A ‘smart insulin patch’ that detects increases in blood sugar and responds by releasing necessary doses of the hormone could mean an end to painful injections, say US researchers.
The small patch, designed to emulate pancreatic beta cells, comprises more than a hundred microneedles containing insulin and glucose-sensing hormones.
Trials of the patch in mice with type 1 diabetes show it can keep blood sugar levels low for up to nine hours by mimicking the vesicles that store insulin within beta cells, researchers from the University of North Carolina (UNC) outline in the Proceedings of the National Academy of Sciences
on 22 June 2015.
The microneedles, made from hyaluronic acid and held on a silicon strip, are loaded with microscopic balls of insulin.

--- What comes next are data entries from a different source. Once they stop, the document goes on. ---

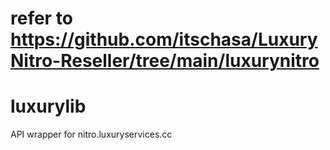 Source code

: # refer to https://github.com/itschasa/LuxuryNitro-Reseller/tree/main/luxurynitro

# luxurylib
API wrapper for nitro.luxuryservices.cc

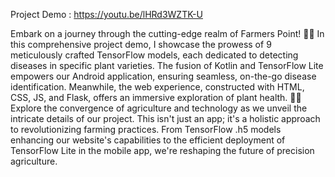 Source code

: Project Demo : https://youtu.be/lHRd3WZTK-U


Embark on a journey through the cutting-edge realm of Farmers Point! 🌱🌐 In this comprehensive project demo,
I showcase the prowess of 9 meticulously crafted TensorFlow models, each dedicated to detecting diseases in specific plant varieties.
The fusion of Kotlin and TensorFlow Lite empowers our Android application, ensuring seamless, on-the-go disease identification.
Meanwhile, the web experience, constructed with HTML, CSS, JS, and Flask, offers an immersive exploration of plant health.
📲🌿 Explore the convergence of agriculture and technology as we unveil the intricate details of our project. 
This isn't just an app; it's a holistic approach to revolutionizing farming practices. 
From TensorFlow .h5 models enhancing our website's capabilities to the efficient deployment of TensorFlow Lite in the mobile app,
we're reshaping the future of precision agriculture.


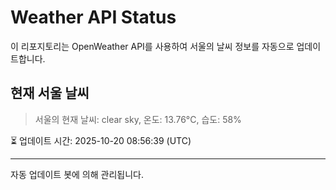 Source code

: 
# Weather API Status

이 리포지토리는 OpenWeather API를 사용하여 서울의 날씨 정보를 자동으로 업데이트합니다.

## 현재 서울 날씨
> 서울의 현재 날씨: clear sky, 온도: 13.76°C, 습도: 58%

⏳ 업데이트 시간: 2025-10-20 08:56:39 (UTC)

---
자동 업데이트 봇에 의해 관리됩니다.
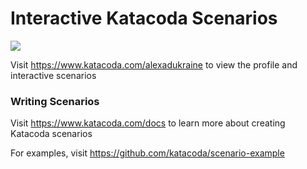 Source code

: # Interactive Katacoda Scenarios

[![](http://shields.katacoda.com/katacoda/alexadukraine/count.svg)](https://www.katacoda.com/alexadukraine "Get your profile on Katacoda.com")

Visit https://www.katacoda.com/alexadukraine to view the profile and interactive scenarios

### Writing Scenarios
Visit https://www.katacoda.com/docs to learn more about creating Katacoda scenarios

For examples, visit https://github.com/katacoda/scenario-example
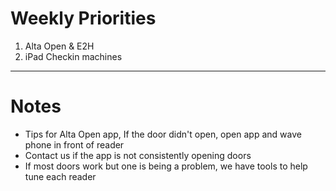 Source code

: # Weekly Priorities
1. Alta Open & E2H
2. iPad Checkin machines
---
# Notes

- Tips for Alta Open app, If the door didn't open, open app and wave phone in front of reader
- Contact us if the app is not consistently opening doors
- If most doors work but one is being a problem, we have tools to help tune each reader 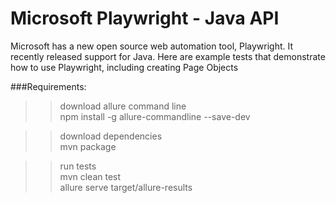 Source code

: # Microsoft Playwright - Java API

Microsoft has a new open source web automation tool, Playwright. It recently released support for Java. Here are example tests that demonstrate how to use Playwright, including creating Page Objects  

###Requirements:  
>> download allure command line  
npm install -g allure-commandline --save-dev  

>> download dependencies  
mvn package  

>> run tests  
mvn clean test  
allure serve target/allure-results  

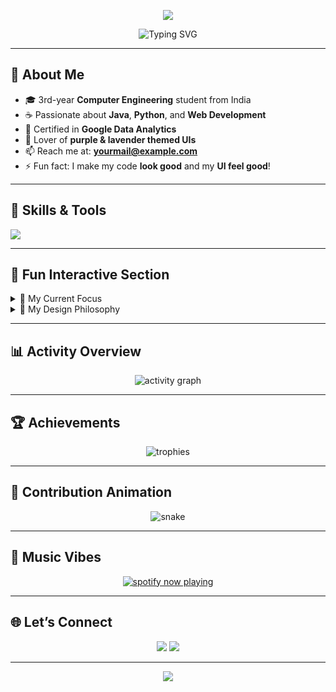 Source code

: <!-- Banner -->
<p align="center">
  <img src="https://capsule-render.vercel.app/api?type=waving&color=9b59b6&height=200&section=header&text=Hi%20👋%2C%20I'm%20Hiral%20Bhalkar&fontSize=40&fontColor=ffffff&animation=fadeIn&fontAlignY=35"/>
</p>

<!-- Typing Intro -->
<p align="center">
  <img src="https://readme-typing-svg.demolab.com?font=Fira+Code&weight=600&size=28&pause=1000&center=true&vCenter=true&width=800&lines=Java+Developer+%7C+Data+Science+Explorer;Full-Stack+Builder+%7C+UI+Enthusiast;Always+Learning+%7C+Always+Creating" alt="Typing SVG">
</p>

---

## **💫 About Me**
- 🎓 3rd-year **Computer Engineering** student from India  
- ☕ Passionate about **Java**, **Python**, and **Web Development**  
- 🧪 Certified in **Google Data Analytics**  
- 🎨 Lover of **purple & lavender themed UIs**  
- 📫 Reach me at: **yourmail@example.com**  
- ⚡ Fun fact: I make my code **look good** and my **UI feel good**!  

---

## **🚀 Skills & Tools**
<p>
  <img src="https://skillicons.dev/icons?i=java,python,js,html,css,react,nodejs,express,mysql,postgres,sqlite,git,github,docker,postman,vscode&perline=9" />
</p>

---

## **🎯 Fun Interactive Section**
<details>
  <summary>📌 My Current Focus</summary>
  
  - Building a **CRM** for an ISP with Admin/User/Serviceman panels  
  - Learning **Docker** & deploying full-stack projects  
  - Practicing **Data Structures & Algorithms** daily
</details>

<details>
  <summary>🎨 My Design Philosophy</summary>

  > Clean, accessible UI with soft shadows, balanced colors, and delightful micro-interactions.
</details>

---

## **📊 Activity Overview**
<p align="center">
  <img src="https://github-readme-activity-graph.vercel.app/graph?username=YOUR_GITHUB_USERNAME&theme=tokyo-night" alt="activity graph"/>
</p>

---

## **🏆 Achievements**
<p align="center">
  <img src="https://github-profile-trophy.vercel.app/?username=YOUR_GITHUB_USERNAME&theme=discord&no-frame=true&row=1&column=6" alt="trophies"/>
</p>

---

## **🐍 Contribution Animation**
<p align="center">
  <img src="https://raw.githubusercontent.com/YOUR_GITHUB_USERNAME/YOUR_GITHUB_USERNAME/output/snake.svg" alt="snake"/>
</p>

---

## **🎵 Music Vibes**
<p align="center">
  <a href="https://open.spotify.com/user/YOUR_SPOTIFY_ID">
    <img src="https://spotify-github-profile.vercel.app/api/view?uid=YOUR_SPOTIFY_ID&cover_image=true&theme=novatorem" alt="spotify now playing"/>
  </a>
</p>

---

## **🌐 Let’s Connect**
<p align="center">
  <a href="https://linkedin.com/in/YOUR_LINKEDIN_ID"><img src="https://img.shields.io/badge/LinkedIn-Connect-blue?style=for-the-badge&logo=linkedin"/></a>
  <a href="mailto:yourmail@example.com"><img src="https://img.shields.io/badge/Email-Say%20Hi!-purple?style=for-the-badge&logo=gmail"/></a>
</p>

---

<p align="center">
  <img src="https://capsule-render.vercel.app/api?type=waving&color=9b59b6&height=100&section=footer"/>
</p>
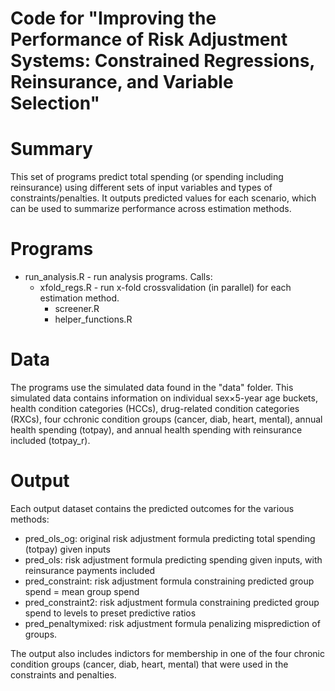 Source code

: # Code for "Improving the Performance of Risk Adjustment Systems: Constrained Regressions, Reinsurance, and Variable Selection"

# Summary
This set of programs predict total spending (or spending including reinsurance) using different sets of input variables and types of constraints/penalties. It outputs predicted values for each scenario, which can be used
to summarize performance across estimation methods.

# Programs
- run\_analysis.R - run analysis programs. Calls:
  - xfold\_regs.R - run x-fold crossvalidation (in parallel) for each estimation method.
    - screener.R 
    - helper\_functions.R  

# Data
The programs use the simulated data found in the "data" folder. This simulated data contains information on individual sex$\times$5-year age buckets, health condition categories (HCCs), drug-related condition categories (RXCs), four cchronic condition groups (cancer, diab, heart, mental), annual health spending (totpay), and annual health spending with reinsurance included (totpay\_r).

# Output
Each output dataset contains the predicted outcomes for the various methods:
- pred\_ols\_og: original risk adjustment formula predicting total spending (totpay) given inputs 
- pred\_ols: risk adjustment formula predicting spending given inputs, with reinsurance payments included 
- pred\_constraint: risk adjustment formula constraining predicted group spend = mean group spend
- pred\_constraint2: risk adjustment formula constraining predicted group spend to levels to preset predictive ratios
- pred\_penaltymixed: risk adjustment formula penalizing misprediction of groups.

The output also includes indictors for membership in one of the four chronic condition groups (cancer, diab, heart, mental) that were used in the constraints and penalties.


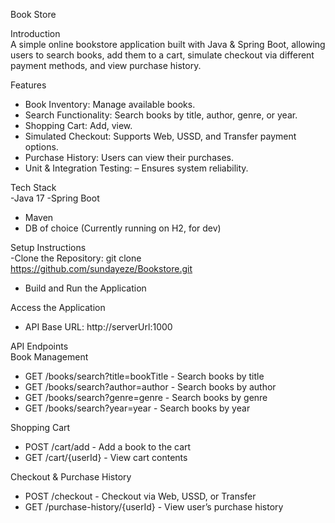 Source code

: Book Store  

Introduction  
A simple online bookstore application built with Java & Spring Boot, allowing users to search books, add them to a cart, simulate checkout via different payment methods, and view purchase history.  

Features  
- Book Inventory: Manage available books.  
- Search Functionality: Search books by title, author, genre, or year.  
- Shopping Cart: Add, view.
- Simulated Checkout: Supports Web, USSD, and Transfer payment options.  
- Purchase History: Users can view their purchases.  
- Unit & Integration Testing: – Ensures system reliability.  

Tech Stack  
-Java 17
-Spring Boot 
- Maven
- DB of choice (Currently running on H2, for dev) 
 

Setup Instructions  
-Clone the Repository: git clone https://github.com/sundayeze/Bookstore.git  
- Build and Run the Application



Access the Application 
- API Base URL: http://serverUrl:1000

API Endpoints  
Book Management   
- GET /books/search?title=bookTitle - Search books by title
- GET /books/search?author=author - Search books by author
- GET /books/search?genre=genre - Search books by genre 
- GET /books/search?year=year - Search books by year

Shopping Cart  
- POST /cart/add - Add a book to the cart  
- GET /cart/{userId} -  View cart contents  

Checkout & Purchase History  
- POST /checkout - Checkout via Web, USSD, or Transfer  
- GET /purchase-history/{userId} - View user’s purchase history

These artificial vesicles also hold glucose oxidase enzyme, which when processing high levels of glucose creates a hypoxic environment causing the vesicles to split, releasing the insulin inside.
In tests of the new technology, one group of mice were given a standard insulin injection while the other was treated with the microneedle patch. As expected in the mice receiving standard insulin treatment, blood glucose dropped to normal after the injection before quickly climbing back up into the hyperglycaemic range.
By contrast, in mice treated with a patch, blood glucose fell to normal levels within 30 minutes and remained that way for several hours. The researchers also found they could alter the response by varying the dose of enzyme contained in the microneedles, suggesting that if similar success is seen in human trials, the patch could be tailored specifically for the patient.
By carrying out a glucose tolerance test, the team also showed the patch was responsive to glucose challenge but also avoided the potential for hypoglycaemia attendant with frequent insulin injections. It is believed to be the first insulin delivery system based on sensitivity to hypoxia rather than changes in pH, which seems able to produce a faster response, the researchers report. It produces a “convenient, painless and continuous administration of insulin”, they conclude. With further work the researchers hope to develop a patch in humans that will last several days.
Co-author Zhen Gu, from the UNC joint biomedical engineering department, says the patch is fast, easy to use and is made from non-toxic, biocompatible materials.
“The whole system can be personalised to account for a diabetic’s weight and sensitivity to insulin so we could make the smart patch even smarter.”
Victoria Ruszala, specialist pharmacist in diabetes and endocrinology at North Bristol NHS Trust, says that if proven in humans the patch would be a beneficial technological advance for those taking insulin.
“It’s not actually the injection that’s the problem for patients, it’s the continual decision-making which is wearing,” Ruszala adds. “Because the patch releases insulin in response to blood glucose you wouldn’t have to be thinking about it in the same way.”
Richard Elliott, research communications manager at Diabetes UK, says the charity will continue to watch the progress made with the technology with interest.
“Further studies and clinical trials in humans will be needed to find out if this promising new approach might help to simplify existing techniques for managing blood glucose – which we know can be a painful daily chore for millions of people with diabetes.”